Comparing Categorical Data in R (Chi-square, Kruskal-Wallace)

While categorical data can often be reduced to dichotomous data and used with proportions tests or t-tests, there are situations where you are sampling data that falls into more than two categories and you would like to make hypothesis tests about those categories. This tutorial describes a group of tests that can be used with that type of data.

Comparing Categorical Frequencies with Expected Frequencies (Chi-Squared Goodness of Fit)

Suppose that in a statewide gubernatorial primary, an average of past statewide polls have shown the following results:

Stewart		45%
Macrander	40%
Miller		15%

The Macrander campaign recently rolled out an expensive media campaign and wants to know if there has been any change in voter opinions. In a telephone poll of 200 people in the state, they got the following results:

Stewart		82 people (41%)
Macrander	78 people (39%)
Miller		40 people (20%)

The raw results give some indication of hope. But since this is a poll there is uncertainty that your results reflect an actual change the opinions of the broader population. How certain can we be that this poll reflects an actual change?

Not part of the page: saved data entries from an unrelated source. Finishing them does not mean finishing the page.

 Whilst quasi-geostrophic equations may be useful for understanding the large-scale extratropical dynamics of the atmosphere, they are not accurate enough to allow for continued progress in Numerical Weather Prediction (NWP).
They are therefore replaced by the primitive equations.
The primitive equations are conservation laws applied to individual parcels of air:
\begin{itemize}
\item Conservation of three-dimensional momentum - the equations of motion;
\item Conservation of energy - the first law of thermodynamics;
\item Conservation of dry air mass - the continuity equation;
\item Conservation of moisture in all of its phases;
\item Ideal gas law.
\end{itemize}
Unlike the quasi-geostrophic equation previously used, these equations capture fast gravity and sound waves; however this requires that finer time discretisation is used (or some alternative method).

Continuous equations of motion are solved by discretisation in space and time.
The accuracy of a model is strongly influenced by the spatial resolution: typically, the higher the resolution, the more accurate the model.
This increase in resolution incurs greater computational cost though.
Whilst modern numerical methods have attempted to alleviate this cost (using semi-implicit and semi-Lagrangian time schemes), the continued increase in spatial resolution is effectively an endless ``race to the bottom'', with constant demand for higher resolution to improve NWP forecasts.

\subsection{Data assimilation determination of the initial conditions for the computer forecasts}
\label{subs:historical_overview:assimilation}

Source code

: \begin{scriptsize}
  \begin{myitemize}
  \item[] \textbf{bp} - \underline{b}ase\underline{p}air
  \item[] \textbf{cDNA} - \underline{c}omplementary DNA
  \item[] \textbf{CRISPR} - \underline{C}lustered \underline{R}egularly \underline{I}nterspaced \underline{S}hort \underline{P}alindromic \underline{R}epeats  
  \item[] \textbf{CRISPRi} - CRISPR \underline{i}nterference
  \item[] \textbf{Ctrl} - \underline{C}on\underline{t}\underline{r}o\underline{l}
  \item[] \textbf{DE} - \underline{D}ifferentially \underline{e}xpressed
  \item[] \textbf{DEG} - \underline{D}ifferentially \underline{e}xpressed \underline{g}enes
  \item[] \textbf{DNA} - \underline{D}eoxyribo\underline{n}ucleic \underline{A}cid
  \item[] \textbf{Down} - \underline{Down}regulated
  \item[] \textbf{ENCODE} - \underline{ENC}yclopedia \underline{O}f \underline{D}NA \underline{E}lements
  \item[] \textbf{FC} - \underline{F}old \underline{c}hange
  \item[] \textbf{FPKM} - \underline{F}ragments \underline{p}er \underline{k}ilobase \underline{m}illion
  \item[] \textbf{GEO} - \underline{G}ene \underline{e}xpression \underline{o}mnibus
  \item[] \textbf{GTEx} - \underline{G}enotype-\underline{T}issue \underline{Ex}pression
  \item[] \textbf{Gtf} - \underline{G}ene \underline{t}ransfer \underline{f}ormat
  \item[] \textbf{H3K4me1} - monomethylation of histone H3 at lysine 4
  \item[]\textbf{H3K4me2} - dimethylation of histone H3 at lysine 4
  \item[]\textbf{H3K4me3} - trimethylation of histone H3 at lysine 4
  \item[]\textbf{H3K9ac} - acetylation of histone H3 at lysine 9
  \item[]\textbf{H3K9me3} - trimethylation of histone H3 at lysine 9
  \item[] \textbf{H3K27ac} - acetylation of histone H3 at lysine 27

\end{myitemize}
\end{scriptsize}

The Chi-Squared (Χ2)) goodness-of-fit test compares the counts in different categories with the expected percentages in each category:

Formula for the Chi-Squared Goodness-of-Fit Test

The R function for the Chi-Squared test is chisq.test(). The x parameter is a vector of counts in each of the categories. The p parameter is an expected probabilities for each category.

In the example below, the poll results in the scenario above are compared against the probabilities from past polls. The null hypothesis (as with most tests) is that the sampled probabilities are the same as the population probabilities. The alternative hypothesis is that there is a difference - in this case, that there has been a change in opinions about the candidates.

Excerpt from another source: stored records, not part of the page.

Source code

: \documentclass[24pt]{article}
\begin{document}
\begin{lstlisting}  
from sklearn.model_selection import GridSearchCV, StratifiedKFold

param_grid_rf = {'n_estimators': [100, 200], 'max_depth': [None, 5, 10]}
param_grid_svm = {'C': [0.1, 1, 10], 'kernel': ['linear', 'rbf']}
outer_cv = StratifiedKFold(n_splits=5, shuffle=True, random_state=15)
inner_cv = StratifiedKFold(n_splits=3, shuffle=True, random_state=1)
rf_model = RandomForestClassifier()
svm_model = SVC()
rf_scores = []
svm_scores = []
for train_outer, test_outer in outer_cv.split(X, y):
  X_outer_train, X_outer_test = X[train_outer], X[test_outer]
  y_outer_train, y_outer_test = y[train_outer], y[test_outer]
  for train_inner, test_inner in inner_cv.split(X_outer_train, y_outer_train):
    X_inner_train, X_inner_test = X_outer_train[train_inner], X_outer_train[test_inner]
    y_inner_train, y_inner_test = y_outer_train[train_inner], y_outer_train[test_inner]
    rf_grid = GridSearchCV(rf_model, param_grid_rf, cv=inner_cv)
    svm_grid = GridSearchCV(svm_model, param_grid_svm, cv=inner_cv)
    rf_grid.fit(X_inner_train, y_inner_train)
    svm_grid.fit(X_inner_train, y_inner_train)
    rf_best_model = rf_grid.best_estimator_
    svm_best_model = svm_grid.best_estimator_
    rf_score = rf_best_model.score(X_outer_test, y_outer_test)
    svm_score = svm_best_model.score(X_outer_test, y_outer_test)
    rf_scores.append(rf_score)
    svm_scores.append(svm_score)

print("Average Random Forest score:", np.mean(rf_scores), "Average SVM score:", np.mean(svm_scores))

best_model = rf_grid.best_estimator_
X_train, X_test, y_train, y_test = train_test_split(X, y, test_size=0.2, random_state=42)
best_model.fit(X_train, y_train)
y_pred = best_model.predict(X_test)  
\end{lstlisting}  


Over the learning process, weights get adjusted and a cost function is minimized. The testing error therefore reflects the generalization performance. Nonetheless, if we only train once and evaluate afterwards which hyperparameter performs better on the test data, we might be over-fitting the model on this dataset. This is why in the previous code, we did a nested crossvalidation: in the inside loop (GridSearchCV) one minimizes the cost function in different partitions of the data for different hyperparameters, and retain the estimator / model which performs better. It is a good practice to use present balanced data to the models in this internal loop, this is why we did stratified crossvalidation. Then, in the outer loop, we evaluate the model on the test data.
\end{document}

> poll = c(stewart = 82, macrander = 78, miller = 40)
> past = c(stewart = 0.45, macrander = 0.4, miller = 0.15)

> print(chisq.test(x = poll, p = past))

        Chi-squared test for given probabilities

data:  poll
X-squared = 4.0944, df = 2, p-value = 0.1291

The p-value of 0.1291 indicates that there is a 13% chance that the null hypothesis is correct. This fairly high value means that we fail to reject the null hypothesis. In this case, that means that with this size of a sample, this close of an election, and that small of a change, we cannot have a high level of confidence that the improved results for Macrander in this poll actually reflect an improved result in the broader electorate.

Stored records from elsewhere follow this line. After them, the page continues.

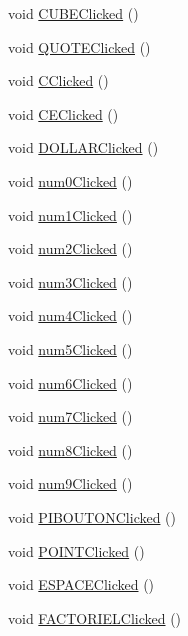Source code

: \begin{DoxyCompactItemize}
\item 
void \hyperlink{class_main_window_a7e0ee20d8b3f6c4638ddced7d894c595}{\-C\-U\-B\-E\-Clicked} ()
\item 
void \hyperlink{class_main_window_aa3cc15e4ab21e8d1d02b2c908f7ed955}{\-Q\-U\-O\-T\-E\-Clicked} ()
\item 
void \hyperlink{class_main_window_acd5bbd32604f72b223e69a58088ddabd}{\-C\-Clicked} ()
\item 
void \hyperlink{class_main_window_a1a093a266d6f67c63e27b410de323e3f}{\-C\-E\-Clicked} ()
\item 
void \hyperlink{class_main_window_adc9d3f1638131c5d291c54380fda801f}{\-D\-O\-L\-L\-A\-R\-Clicked} ()
\item 
void \hyperlink{class_main_window_ab408f985cff16c7d939d48cfa3d5f0b1}{num0\-Clicked} ()
\item 
void \hyperlink{class_main_window_a538b702a2feed14f756f9fff0a53d2f5}{num1\-Clicked} ()
\item 
void \hyperlink{class_main_window_a857a81084ff261633c9896f24bdd6fb5}{num2\-Clicked} ()
\item 
void \hyperlink{class_main_window_aaf2e8e4cdcabb0c9cd2496e662038b64}{num3\-Clicked} ()
\item 
void \hyperlink{class_main_window_a6d79c0dc7b05f66d0dd2d5eb57d870a2}{num4\-Clicked} ()
\item 
void \hyperlink{class_main_window_a9dfa9a2ba4c04d27047f1b6cf50eb309}{num5\-Clicked} ()
\item 
void \hyperlink{class_main_window_ae581f160bb58ff7b92fb10488dad1cb7}{num6\-Clicked} ()
\item 
void \hyperlink{class_main_window_ae34dccd3c4bdff6452250ec4807977e4}{num7\-Clicked} ()
\item 
void \hyperlink{class_main_window_ab86f29d78da5c85373b2126cdbfadf78}{num8\-Clicked} ()
\item 
void \hyperlink{class_main_window_a48cd898abe91cf0b7784dfce7258b8f6}{num9\-Clicked} ()
\item 
void \hyperlink{class_main_window_a5c1743c01e8cf19b5b0e678a09734363}{\-P\-I\-B\-O\-U\-T\-O\-N\-Clicked} ()
\item 
void \hyperlink{class_main_window_a96f5509a262bda1ee40ceaddb081bff6}{\-P\-O\-I\-N\-T\-Clicked} ()
\item 
void \hyperlink{class_main_window_a4f3a33c651ac011d7a4ee62f70c88e44}{\-E\-S\-P\-A\-C\-E\-Clicked} ()
\item 
void \hyperlink{class_main_window_a97ac3886016cc9dc1cc7ae1be4abac65}{\-F\-A\-C\-T\-O\-R\-I\-E\-L\-Clicked} ()

\end{DoxyCompactItemize}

When using categorical data from a vector, such as with a raw list of responses, a you can use a table() to create your x counts. Keep in mind that the table() will order the counts alphabetically, so your probability vector must also be in alphabetical order by the category name.

> responses = c(rep("stewart", 82), rep("macrander", 78), rep("miller", 40))
> poll = table(responses)
> poll
poll
macrander    miller   stewart 
       78        40        82 
> past = c(macrander = 0.4, miller = 0.15, stewart = 0.45)
> print(chisq.test(x = table(poll), p = past))

        Chi-squared test for given probabilities

data:  poll
X-squared = 4.0944, df = 2, p-value = 0.1291

Comparing Two Categorical Variables (Chi-Squared Contingency Analysis)

Suppose that the Macrander campaign would like to know how partisan this election is. If people are largely choosing to vote along party lines, the campaign will seek to get their base voters out to the polls. If people are splitting their ticket, the campaign may focus their efforts more broadly.

The Chi-Squared test can also be used to determine if two categorical variables are independent. What is passed as the parameter is a contingency table created with the table() function that cross-classifies the number of rows that are in the categories specified by the two categorical variables.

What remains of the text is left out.